TASK DETAILS – Restate verbatim the span of lines below between the line with "- Review changes through pull requests" and the line with "- Follow your organization's naming standards", including those two lines, and only that span.

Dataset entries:
——

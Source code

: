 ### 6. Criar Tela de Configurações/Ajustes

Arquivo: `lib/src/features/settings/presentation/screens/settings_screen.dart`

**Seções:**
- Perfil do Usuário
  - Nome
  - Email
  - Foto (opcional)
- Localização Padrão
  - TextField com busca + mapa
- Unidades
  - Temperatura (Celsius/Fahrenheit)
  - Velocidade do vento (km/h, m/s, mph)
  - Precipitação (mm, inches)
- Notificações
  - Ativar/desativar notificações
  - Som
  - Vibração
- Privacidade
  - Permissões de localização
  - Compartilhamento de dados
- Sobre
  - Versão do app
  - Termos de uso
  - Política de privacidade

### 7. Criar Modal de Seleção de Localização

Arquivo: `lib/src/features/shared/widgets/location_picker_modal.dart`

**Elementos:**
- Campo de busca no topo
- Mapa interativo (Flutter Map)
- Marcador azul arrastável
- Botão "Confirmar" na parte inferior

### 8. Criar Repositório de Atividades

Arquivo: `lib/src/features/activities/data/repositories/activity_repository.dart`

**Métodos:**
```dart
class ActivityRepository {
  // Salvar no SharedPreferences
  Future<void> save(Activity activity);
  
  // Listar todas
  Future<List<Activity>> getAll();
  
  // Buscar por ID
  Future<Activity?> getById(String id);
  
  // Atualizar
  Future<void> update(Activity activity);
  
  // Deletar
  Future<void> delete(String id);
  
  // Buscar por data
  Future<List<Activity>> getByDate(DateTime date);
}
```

——

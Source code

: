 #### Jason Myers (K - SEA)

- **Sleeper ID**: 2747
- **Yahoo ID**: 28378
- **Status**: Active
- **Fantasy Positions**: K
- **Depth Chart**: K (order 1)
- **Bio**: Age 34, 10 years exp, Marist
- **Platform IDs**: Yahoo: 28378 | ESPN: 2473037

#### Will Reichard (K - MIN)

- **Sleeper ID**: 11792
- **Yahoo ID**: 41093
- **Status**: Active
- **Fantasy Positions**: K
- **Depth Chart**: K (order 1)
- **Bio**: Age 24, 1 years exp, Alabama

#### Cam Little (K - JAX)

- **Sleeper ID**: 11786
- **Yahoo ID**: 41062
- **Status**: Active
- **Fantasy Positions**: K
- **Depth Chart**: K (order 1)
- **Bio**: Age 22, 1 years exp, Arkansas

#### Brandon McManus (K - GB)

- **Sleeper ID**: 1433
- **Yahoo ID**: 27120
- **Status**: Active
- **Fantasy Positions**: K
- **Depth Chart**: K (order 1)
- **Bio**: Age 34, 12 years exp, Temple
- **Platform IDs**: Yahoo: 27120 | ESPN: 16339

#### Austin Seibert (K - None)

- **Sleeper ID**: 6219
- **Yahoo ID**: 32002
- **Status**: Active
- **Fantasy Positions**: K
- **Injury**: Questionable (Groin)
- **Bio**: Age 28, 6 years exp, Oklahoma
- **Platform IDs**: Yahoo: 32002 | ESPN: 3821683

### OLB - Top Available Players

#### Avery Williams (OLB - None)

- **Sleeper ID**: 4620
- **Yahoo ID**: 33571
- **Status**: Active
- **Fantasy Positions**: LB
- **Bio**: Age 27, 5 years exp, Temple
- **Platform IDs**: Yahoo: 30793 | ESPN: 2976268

——

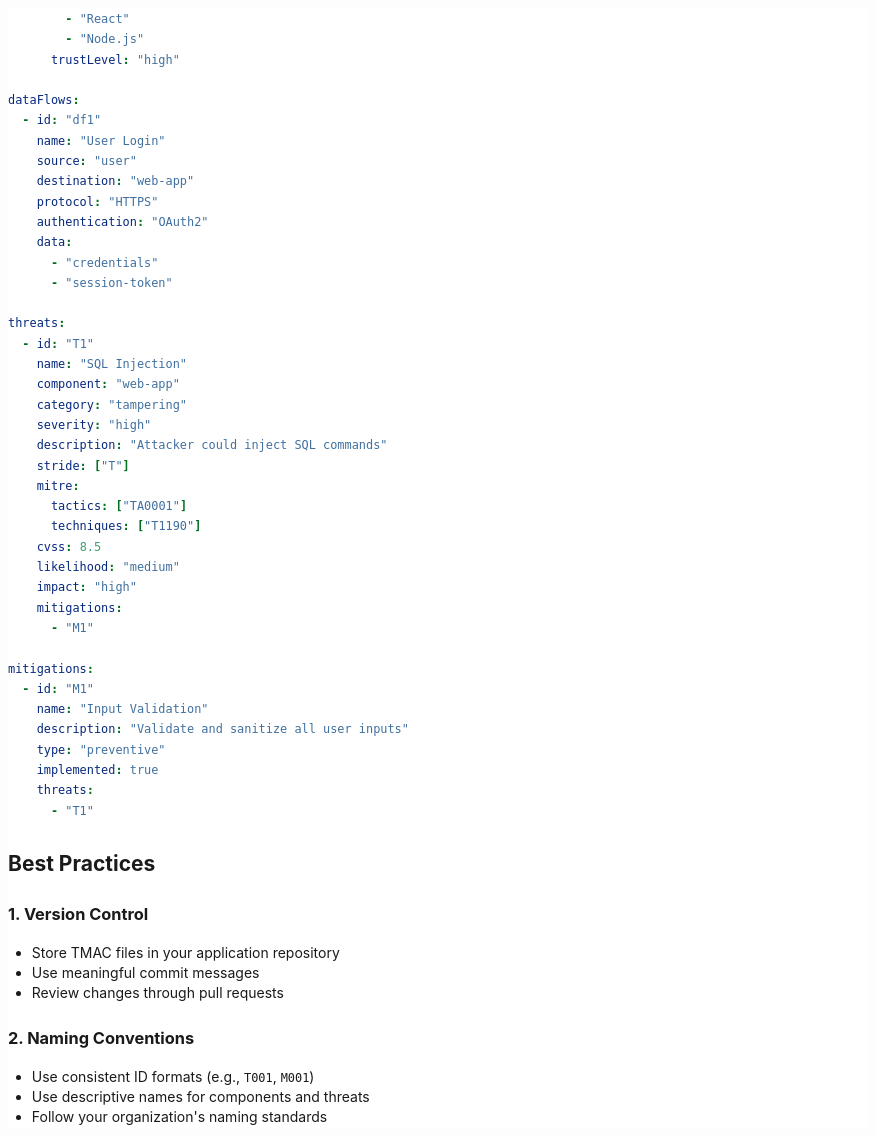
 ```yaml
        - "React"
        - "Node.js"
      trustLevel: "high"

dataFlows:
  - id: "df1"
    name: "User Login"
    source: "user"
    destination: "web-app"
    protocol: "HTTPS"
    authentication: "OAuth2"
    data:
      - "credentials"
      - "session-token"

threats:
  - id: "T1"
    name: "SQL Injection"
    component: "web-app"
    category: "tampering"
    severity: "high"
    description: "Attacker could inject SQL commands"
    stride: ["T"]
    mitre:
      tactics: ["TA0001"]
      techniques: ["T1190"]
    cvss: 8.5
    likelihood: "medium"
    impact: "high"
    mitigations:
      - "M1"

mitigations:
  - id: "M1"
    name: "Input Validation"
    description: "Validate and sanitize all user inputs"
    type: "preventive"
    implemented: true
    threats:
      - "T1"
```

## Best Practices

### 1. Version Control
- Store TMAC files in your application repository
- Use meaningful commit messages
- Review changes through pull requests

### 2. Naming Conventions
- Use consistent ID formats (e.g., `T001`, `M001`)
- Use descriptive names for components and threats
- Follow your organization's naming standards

——

RESPONSE BELOW –
- Review changes through pull requests

### 2. Naming Conventions
- Use consistent ID formats (e.g., `T001`, `M001`)
- Use descriptive names for components and threats
- Follow your organization's naming standards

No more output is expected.